What you should do: Retype precisely the section of the data that starts at the line containing "However, then $$\int f(t)dt\ge" and runs to its final line, ends included.

Records:
++++

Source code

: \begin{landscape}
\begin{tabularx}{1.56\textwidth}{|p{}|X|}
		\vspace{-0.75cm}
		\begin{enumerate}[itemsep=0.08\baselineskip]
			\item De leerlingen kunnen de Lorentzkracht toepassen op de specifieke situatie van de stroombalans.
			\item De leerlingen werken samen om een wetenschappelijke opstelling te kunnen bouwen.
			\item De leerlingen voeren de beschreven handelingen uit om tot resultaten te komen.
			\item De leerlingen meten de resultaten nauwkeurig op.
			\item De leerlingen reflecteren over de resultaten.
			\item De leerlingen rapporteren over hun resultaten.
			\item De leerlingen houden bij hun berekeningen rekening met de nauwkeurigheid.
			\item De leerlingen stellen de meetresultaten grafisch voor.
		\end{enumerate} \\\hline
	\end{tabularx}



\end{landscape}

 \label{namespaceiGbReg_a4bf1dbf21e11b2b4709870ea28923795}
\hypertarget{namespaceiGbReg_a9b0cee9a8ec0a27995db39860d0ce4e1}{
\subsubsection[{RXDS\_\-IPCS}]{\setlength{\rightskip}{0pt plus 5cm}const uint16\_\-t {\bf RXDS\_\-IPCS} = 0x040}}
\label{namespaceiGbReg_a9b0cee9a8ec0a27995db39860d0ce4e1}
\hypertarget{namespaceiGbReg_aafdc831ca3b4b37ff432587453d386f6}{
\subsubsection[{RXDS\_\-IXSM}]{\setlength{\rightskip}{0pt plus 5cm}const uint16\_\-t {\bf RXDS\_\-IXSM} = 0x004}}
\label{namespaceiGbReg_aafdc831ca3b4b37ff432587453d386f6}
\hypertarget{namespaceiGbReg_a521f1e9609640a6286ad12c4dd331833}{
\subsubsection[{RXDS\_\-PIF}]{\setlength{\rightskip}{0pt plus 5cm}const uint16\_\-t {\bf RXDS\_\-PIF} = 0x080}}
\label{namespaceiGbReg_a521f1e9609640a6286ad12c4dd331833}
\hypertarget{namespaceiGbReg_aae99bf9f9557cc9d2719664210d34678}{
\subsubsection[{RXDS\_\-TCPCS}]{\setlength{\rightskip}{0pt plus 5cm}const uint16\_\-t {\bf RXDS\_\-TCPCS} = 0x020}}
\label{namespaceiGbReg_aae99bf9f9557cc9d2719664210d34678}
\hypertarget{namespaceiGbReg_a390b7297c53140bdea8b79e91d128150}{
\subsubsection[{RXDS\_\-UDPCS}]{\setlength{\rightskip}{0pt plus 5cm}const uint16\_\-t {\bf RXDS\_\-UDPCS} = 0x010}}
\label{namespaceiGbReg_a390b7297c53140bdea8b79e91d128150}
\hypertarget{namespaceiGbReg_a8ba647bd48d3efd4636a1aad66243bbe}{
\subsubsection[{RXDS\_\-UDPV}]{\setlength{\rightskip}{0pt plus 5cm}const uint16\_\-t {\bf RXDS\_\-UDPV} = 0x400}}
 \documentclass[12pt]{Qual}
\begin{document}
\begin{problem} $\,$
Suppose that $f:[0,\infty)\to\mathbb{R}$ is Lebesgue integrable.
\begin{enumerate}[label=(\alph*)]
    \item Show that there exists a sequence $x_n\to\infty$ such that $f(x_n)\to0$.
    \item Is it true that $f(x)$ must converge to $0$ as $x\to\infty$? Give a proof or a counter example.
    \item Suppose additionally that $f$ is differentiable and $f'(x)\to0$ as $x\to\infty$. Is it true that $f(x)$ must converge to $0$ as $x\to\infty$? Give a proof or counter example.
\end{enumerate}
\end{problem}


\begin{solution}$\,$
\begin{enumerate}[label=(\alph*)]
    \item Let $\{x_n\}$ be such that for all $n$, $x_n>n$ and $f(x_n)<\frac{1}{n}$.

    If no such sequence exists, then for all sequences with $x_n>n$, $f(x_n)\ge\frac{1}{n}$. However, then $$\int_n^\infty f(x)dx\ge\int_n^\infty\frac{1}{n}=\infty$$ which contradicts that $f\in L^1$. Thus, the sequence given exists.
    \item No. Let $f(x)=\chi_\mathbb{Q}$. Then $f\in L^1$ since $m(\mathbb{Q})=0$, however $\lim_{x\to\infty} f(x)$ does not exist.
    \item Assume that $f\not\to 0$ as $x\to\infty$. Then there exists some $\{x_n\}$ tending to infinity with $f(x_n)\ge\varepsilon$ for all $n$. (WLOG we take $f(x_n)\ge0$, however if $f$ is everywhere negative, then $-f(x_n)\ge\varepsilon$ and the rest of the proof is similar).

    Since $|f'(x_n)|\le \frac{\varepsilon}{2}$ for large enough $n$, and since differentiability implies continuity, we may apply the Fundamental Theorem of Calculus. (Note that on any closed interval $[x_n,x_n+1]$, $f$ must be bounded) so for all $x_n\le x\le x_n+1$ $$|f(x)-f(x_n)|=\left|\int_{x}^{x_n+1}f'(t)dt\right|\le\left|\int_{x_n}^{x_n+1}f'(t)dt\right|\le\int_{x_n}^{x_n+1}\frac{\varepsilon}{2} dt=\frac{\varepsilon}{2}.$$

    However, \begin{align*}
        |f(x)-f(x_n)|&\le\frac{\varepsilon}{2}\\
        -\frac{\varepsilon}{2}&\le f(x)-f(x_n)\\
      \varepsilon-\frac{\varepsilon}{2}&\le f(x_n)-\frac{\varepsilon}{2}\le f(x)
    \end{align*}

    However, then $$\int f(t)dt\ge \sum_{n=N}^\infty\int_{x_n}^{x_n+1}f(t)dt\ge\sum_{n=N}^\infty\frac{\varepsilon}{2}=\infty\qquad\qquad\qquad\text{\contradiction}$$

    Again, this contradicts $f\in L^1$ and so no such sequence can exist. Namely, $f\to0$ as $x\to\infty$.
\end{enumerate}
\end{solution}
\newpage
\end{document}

++++

Reply:
    However, then $$\int f(t)dt\ge \sum_{n=N}^\infty\int_{x_n}^{x_n+1}f(t)dt\ge\sum_{n=N}^\infty\frac{\varepsilon}{2}=\infty\qquad\qquad\qquad\text{\contradiction}$$

    Again, this contradicts $f\in L^1$ and so no such sequence can exist. Namely, $f\to0$ as $x\to\infty$.
\end{enumerate}
\end{solution}
\newpage
\end{document}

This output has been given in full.